[Event] Trybuny Zachód

Awatar użytkownika
Papyrus
Administrator
Posty: 3680
Rejestracja: 8 gru 2015, o 15:36
Ranga: Fabular
GG/Discord: Enjintou1#8970
Multikonta: Yuki Hoshi; Uchiha Hiromi; Sans

Re: [Event] Trybuny Zachód

Post autor: Papyrus »

Sayomari Seno
Nie przeszkadzajcie sobie, dalej rozmawiajcie, traktujcie Seno jak gracza.
0 x
you best prepare for a hilariously bad time
Awatar użytkownika
Shinsu
Posty: 811
Rejestracja: 18 kwie 2021, o 10:40
Wiek postaci: 23
Widoczny ekwipunek: Dwie torby u pasa.
GG/Discord: Shins#7007

Re: [Event] Trybuny Zachód

Post autor: Shinsu »

  Ukryty tekst
0 x
Awatar użytkownika
Katetsu
Posty: 185
Rejestracja: 14 mar 2019, o 00:06
Wiek postaci: 22
Ranga: DOKO

Re: [Event] Trybuny Zachód

Post autor: Katetsu »

Rozmowy rozmowami, ale na arenach też dużo się działo.

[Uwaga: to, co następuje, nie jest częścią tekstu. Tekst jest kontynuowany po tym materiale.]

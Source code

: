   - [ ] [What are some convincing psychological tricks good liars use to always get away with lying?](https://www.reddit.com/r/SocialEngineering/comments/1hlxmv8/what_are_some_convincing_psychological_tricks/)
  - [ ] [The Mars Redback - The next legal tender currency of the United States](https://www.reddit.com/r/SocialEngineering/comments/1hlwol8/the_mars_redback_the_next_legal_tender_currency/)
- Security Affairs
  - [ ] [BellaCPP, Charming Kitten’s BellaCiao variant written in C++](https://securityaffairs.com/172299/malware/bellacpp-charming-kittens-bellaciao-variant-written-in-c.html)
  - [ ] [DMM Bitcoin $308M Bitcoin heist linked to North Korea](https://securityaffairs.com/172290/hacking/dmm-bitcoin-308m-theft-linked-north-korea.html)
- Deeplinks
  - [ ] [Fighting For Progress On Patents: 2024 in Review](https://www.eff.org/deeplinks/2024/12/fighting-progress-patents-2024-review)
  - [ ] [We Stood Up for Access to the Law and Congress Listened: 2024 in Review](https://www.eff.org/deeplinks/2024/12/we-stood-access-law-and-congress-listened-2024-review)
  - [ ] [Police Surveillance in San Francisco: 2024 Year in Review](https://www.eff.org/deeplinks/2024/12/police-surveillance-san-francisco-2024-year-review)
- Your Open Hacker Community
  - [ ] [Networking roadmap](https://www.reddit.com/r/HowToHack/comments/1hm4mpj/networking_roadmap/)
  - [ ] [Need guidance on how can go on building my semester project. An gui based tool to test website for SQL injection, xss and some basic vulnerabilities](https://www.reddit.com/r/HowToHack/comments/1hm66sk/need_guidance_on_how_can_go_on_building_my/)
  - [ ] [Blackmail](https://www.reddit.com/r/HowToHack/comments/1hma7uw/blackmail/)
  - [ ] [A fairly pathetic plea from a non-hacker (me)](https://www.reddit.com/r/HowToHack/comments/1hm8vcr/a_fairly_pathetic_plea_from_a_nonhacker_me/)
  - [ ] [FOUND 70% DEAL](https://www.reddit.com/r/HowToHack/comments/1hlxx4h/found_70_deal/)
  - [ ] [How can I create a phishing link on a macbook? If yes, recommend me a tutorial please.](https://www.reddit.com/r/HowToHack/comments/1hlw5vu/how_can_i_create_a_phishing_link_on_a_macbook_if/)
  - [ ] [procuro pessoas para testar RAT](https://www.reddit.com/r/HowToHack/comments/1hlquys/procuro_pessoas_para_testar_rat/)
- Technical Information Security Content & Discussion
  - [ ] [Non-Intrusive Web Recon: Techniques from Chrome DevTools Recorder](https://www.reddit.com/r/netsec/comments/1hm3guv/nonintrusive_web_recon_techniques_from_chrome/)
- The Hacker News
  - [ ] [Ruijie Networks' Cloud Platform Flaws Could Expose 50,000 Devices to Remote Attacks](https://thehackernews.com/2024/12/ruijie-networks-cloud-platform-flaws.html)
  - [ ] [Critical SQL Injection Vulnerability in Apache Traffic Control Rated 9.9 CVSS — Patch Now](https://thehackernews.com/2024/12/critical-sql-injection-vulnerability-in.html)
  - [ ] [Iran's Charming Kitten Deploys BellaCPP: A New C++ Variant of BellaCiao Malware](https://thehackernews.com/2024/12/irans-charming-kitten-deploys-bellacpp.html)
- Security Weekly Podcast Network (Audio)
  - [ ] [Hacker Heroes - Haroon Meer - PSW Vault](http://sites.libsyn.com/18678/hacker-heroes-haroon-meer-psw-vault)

Walkę która przykuła wzrok Hoshigakiego była, ta gdzie dziewczyna władająca ogniem zmierzyła się z gościem, który sterował lalkami. Ciężko stwierdzić, czy była to najlepsza walka tego dnia. Tylko niej przyglądał się chłopak. Z pewnością była to walka pokazująca jak dużo do nadrobienia ma Katetsu. Widząc techniki i sposób poruszania się walczących, mógł od razu stwierdzić że nie miałby żadnych szans. To go jeszcze bardziej motywowało do działania.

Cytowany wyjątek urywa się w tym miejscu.